When enumerating the k-element subsets of and n-set we are implicitly enumerating the partitions of the n-set into parts, one of size s=k and the other of size t=n-k. Hence the problem is often described as the enumeration of (s,t)-combinations. Suppose the think of the set as a collection of people and imagine them being divided into two adjacent rooms, k people in one room with the remaining n-k people in the other room. Now further imagine that there is a revolving door connecting the two rooms, and a change consists of an individual from each room entering that revolving door and exchanging sides. This analogy is the source of the moniker revolving door algorithm.
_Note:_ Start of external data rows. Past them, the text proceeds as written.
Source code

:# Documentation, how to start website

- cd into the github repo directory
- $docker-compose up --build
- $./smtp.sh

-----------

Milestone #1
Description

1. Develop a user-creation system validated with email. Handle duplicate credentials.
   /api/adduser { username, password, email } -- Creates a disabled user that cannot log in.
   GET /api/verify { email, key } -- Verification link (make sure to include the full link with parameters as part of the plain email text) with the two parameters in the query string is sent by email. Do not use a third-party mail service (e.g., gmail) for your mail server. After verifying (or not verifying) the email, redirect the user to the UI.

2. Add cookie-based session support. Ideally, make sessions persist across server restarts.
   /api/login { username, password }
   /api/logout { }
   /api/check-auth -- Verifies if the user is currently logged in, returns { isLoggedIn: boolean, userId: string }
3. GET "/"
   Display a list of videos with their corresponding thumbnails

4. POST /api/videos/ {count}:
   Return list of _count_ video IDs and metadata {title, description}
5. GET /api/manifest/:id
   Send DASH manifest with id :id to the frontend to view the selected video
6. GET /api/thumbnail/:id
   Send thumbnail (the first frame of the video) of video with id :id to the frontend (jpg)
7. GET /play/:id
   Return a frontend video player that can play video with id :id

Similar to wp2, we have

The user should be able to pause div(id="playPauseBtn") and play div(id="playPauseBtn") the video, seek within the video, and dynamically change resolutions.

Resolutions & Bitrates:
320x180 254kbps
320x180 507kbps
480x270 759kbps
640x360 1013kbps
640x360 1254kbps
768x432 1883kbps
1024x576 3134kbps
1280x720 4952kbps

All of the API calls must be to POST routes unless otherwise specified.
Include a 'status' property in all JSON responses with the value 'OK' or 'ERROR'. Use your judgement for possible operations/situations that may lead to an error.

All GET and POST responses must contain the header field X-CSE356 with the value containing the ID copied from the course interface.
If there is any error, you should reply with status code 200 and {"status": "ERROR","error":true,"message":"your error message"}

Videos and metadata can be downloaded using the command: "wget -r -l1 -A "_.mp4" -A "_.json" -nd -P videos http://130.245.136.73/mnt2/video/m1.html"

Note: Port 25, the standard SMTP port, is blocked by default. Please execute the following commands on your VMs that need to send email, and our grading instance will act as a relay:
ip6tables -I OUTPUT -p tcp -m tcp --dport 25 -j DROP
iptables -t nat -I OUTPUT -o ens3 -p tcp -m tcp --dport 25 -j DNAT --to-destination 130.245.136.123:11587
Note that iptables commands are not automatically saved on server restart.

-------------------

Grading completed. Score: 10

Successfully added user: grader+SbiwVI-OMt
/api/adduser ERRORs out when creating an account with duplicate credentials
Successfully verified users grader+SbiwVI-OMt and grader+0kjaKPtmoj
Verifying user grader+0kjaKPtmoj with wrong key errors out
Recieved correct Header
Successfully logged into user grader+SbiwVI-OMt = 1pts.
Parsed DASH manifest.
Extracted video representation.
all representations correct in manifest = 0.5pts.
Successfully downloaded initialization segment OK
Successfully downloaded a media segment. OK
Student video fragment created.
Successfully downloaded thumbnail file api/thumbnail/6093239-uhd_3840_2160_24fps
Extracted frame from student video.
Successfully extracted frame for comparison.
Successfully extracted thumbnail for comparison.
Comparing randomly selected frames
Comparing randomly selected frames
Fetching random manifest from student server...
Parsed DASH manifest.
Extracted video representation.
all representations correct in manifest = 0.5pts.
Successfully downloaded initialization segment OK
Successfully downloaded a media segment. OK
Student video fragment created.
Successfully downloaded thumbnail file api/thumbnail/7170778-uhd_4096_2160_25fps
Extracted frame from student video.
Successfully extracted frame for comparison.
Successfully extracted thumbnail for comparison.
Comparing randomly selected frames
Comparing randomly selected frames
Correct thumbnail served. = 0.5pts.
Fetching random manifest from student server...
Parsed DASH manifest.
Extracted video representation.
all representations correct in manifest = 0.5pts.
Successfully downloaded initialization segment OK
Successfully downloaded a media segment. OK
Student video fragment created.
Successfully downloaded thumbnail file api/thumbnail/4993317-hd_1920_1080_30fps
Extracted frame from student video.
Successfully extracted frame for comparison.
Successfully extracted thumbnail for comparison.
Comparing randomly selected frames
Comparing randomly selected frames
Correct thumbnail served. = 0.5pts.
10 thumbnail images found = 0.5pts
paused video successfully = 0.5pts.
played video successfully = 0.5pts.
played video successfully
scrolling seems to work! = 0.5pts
W. H. Payne created the following algorithm in 1959. The call to visit might, for example, output the k-subset or it might do the computations of an algorithm which needs all k-element subsets. Each k-subset is referenced by an index-list $c_k \dots c_2c_1$, the indices of the elements belonging to the subset sorted in order. Notice the code makes extensive use of conditionals, the branching command goto and line labels†.
algorithm RevDoorSubset(n, k)
Array C[1..k+1]
R1: for i ← 1 to k do // initialize C
C[i] ← i-1
end for
C[k+1] ← n
R2: visit(C[ ], k) // Do whatever is needed w/ subset (just print?)
R3: if (k is odd) // the easy cases
if ( C[1]+1 < C[2] )
C[1] ← C[1]+1
goto R2
else
j ← 2
goto R4
fi
else
if ( C[1] > 0 )
C[1] ← C[1]-1
goto R2
else
j ← 2
goto R5
fi
fi
R4: if ( C[j] ≥ j ) // try to decrease C[j]
C[j] ← C[j-1]
C[j-1] ← j-2
goto R2
else
j ← j+1
fi
R5: if ( C[j] + 1 < C[j+1] ) // try to increase C[j]
C[j-1] ← C[j]
C[j] ← C[j] + 1
goto R2
else
j ← j + 1
if ( j ≤ k)
goto R4
fi
fi
return
end